Rendered images with source text:
*** Begin section ***

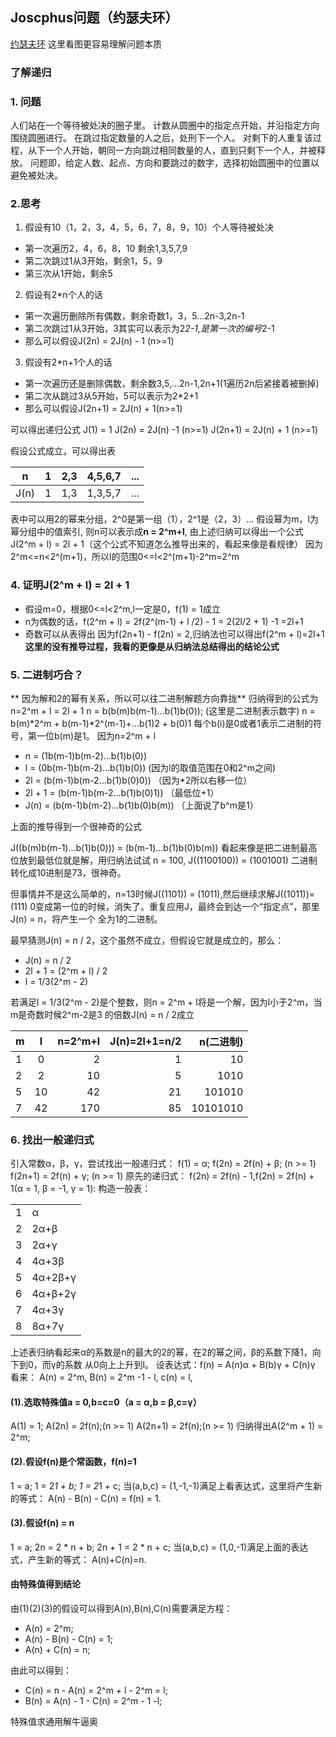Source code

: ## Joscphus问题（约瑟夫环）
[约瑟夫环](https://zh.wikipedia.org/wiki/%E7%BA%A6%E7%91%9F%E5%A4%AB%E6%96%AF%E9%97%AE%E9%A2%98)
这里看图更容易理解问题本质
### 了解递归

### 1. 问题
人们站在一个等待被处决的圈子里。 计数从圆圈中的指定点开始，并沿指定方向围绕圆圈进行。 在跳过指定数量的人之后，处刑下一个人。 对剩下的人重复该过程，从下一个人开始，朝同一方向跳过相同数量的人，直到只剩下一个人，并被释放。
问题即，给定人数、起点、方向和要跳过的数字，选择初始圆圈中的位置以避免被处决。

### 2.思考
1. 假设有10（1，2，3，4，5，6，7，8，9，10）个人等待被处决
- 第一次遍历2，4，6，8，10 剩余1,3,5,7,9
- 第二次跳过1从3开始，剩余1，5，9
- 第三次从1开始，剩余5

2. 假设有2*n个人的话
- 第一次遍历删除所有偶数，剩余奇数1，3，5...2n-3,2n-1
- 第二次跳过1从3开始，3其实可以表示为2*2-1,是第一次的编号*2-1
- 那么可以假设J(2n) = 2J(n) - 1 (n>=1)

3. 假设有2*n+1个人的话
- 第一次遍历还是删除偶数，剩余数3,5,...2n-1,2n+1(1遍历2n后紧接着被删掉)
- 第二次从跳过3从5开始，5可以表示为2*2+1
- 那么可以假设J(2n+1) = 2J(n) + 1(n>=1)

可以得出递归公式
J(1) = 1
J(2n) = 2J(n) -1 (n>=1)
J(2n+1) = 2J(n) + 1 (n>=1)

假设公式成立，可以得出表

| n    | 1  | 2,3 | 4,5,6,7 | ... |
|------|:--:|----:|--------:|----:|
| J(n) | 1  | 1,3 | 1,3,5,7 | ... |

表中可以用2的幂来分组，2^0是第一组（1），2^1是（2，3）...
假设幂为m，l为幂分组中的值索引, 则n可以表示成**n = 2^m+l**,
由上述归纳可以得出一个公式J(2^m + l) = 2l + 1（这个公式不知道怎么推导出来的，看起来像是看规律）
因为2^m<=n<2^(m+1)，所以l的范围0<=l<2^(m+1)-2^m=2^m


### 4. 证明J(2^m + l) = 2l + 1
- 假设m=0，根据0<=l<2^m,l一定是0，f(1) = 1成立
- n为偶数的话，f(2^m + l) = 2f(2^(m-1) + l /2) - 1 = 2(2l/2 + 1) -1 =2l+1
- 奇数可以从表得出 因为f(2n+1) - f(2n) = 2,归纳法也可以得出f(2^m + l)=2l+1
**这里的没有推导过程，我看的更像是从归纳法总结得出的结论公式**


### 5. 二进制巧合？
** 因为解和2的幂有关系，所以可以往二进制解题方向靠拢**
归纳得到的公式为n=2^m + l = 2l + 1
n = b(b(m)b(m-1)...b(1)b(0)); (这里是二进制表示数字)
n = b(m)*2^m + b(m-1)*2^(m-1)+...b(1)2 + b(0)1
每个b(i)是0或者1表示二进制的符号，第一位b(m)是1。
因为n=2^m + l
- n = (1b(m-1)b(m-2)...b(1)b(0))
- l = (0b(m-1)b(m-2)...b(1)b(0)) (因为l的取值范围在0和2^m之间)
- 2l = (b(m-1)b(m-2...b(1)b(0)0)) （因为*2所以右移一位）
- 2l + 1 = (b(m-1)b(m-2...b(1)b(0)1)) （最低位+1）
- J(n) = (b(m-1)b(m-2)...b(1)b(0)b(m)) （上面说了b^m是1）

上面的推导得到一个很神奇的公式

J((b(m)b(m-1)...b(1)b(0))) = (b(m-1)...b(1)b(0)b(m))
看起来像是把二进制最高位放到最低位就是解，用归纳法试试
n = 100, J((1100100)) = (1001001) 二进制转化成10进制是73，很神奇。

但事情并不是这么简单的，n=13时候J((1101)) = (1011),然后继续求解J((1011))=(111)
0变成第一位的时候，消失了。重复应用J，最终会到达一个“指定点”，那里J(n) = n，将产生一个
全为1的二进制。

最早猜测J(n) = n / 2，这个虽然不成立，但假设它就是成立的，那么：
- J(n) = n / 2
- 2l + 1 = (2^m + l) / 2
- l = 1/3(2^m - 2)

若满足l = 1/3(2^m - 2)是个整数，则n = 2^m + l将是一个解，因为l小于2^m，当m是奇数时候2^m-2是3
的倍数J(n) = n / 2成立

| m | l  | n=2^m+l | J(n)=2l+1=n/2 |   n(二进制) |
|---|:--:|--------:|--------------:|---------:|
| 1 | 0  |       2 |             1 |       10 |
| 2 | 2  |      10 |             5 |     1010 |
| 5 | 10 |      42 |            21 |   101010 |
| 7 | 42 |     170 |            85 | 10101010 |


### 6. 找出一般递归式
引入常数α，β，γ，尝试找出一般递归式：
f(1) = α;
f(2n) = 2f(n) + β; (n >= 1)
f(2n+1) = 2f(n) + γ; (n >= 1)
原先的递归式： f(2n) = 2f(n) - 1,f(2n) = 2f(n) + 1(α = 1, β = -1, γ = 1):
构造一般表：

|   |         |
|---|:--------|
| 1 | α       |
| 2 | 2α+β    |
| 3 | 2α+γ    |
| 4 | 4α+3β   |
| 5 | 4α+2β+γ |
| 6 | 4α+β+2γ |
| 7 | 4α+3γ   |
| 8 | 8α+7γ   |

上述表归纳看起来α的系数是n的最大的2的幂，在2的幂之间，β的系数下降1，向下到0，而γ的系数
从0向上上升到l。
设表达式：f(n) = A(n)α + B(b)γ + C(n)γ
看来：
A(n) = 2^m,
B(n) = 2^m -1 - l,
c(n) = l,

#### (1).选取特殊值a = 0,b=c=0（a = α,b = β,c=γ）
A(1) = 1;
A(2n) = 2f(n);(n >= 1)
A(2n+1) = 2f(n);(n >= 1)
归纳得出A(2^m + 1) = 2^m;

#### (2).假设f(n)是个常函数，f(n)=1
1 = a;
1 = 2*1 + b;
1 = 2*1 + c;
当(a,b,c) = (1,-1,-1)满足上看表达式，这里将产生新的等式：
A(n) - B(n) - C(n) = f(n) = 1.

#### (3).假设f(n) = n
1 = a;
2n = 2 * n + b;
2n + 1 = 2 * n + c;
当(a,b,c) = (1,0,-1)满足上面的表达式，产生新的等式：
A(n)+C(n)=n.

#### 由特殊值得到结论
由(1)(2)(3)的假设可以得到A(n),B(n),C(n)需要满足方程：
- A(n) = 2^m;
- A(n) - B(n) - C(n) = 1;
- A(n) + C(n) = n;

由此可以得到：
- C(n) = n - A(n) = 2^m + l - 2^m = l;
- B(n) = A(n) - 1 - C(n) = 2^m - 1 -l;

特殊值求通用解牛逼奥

*** End section ***

Work order: Transcribe the entries from their first line to the line that holds "- n = (1b(m-1)b(m-2)...b(1)b(0))", both included, and skip every picture.

Answer area:
Source code

: ## Joscphus问题（约瑟夫环）
[约瑟夫环](https://zh.wikipedia.org/wiki/%E7%BA%A6%E7%91%9F%E5%A4%AB%E6%96%AF%E9%97%AE%E9%A2%98)
这里看图更容易理解问题本质
### 了解递归

### 1. 问题
人们站在一个等待被处决的圈子里。 计数从圆圈中的指定点开始，并沿指定方向围绕圆圈进行。 在跳过指定数量的人之后，处刑下一个人。 对剩下的人重复该过程，从下一个人开始，朝同一方向跳过相同数量的人，直到只剩下一个人，并被释放。
问题即，给定人数、起点、方向和要跳过的数字，选择初始圆圈中的位置以避免被处决。

### 2.思考
1. 假设有10（1，2，3，4，5，6，7，8，9，10）个人等待被处决
- 第一次遍历2，4，6，8，10 剩余1,3,5,7,9
- 第二次跳过1从3开始，剩余1，5，9
- 第三次从1开始，剩余5

2. 假设有2*n个人的话
- 第一次遍历删除所有偶数，剩余奇数1，3，5...2n-3,2n-1
- 第二次跳过1从3开始，3其实可以表示为2*2-1,是第一次的编号*2-1
- 那么可以假设J(2n) = 2J(n) - 1 (n>=1)

3. 假设有2*n+1个人的话
- 第一次遍历还是删除偶数，剩余数3,5,...2n-1,2n+1(1遍历2n后紧接着被删掉)
- 第二次从跳过3从5开始，5可以表示为2*2+1
- 那么可以假设J(2n+1) = 2J(n) + 1(n>=1)

可以得出递归公式
J(1) = 1
J(2n) = 2J(n) -1 (n>=1)
J(2n+1) = 2J(n) + 1 (n>=1)

假设公式成立，可以得出表

| n    | 1  | 2,3 | 4,5,6,7 | ... |
|------|:--:|----:|--------:|----:|
| J(n) | 1  | 1,3 | 1,3,5,7 | ... |

表中可以用2的幂来分组，2^0是第一组（1），2^1是（2，3）...
假设幂为m，l为幂分组中的值索引, 则n可以表示成**n = 2^m+l**,
由上述归纳可以得出一个公式J(2^m + l) = 2l + 1（这个公式不知道怎么推导出来的，看起来像是看规律）
因为2^m<=n<2^(m+1)，所以l的范围0<=l<2^(m+1)-2^m=2^m


### 4. 证明J(2^m + l) = 2l + 1
- 假设m=0，根据0<=l<2^m,l一定是0，f(1) = 1成立
- n为偶数的话，f(2^m + l) = 2f(2^(m-1) + l /2) - 1 = 2(2l/2 + 1) -1 =2l+1
- 奇数可以从表得出 因为f(2n+1) - f(2n) = 2,归纳法也可以得出f(2^m + l)=2l+1
**这里的没有推导过程，我看的更像是从归纳法总结得出的结论公式**


### 5. 二进制巧合？
** 因为解和2的幂有关系，所以可以往二进制解题方向靠拢**
归纳得到的公式为n=2^m + l = 2l + 1
n = b(b(m)b(m-1)...b(1)b(0)); (这里是二进制表示数字)
n = b(m)*2^m + b(m-1)*2^(m-1)+...b(1)2 + b(0)1
每个b(i)是0或者1表示二进制的符号，第一位b(m)是1。
因为n=2^m + l
- n = (1b(m-1)b(m-2)...b(1)b(0))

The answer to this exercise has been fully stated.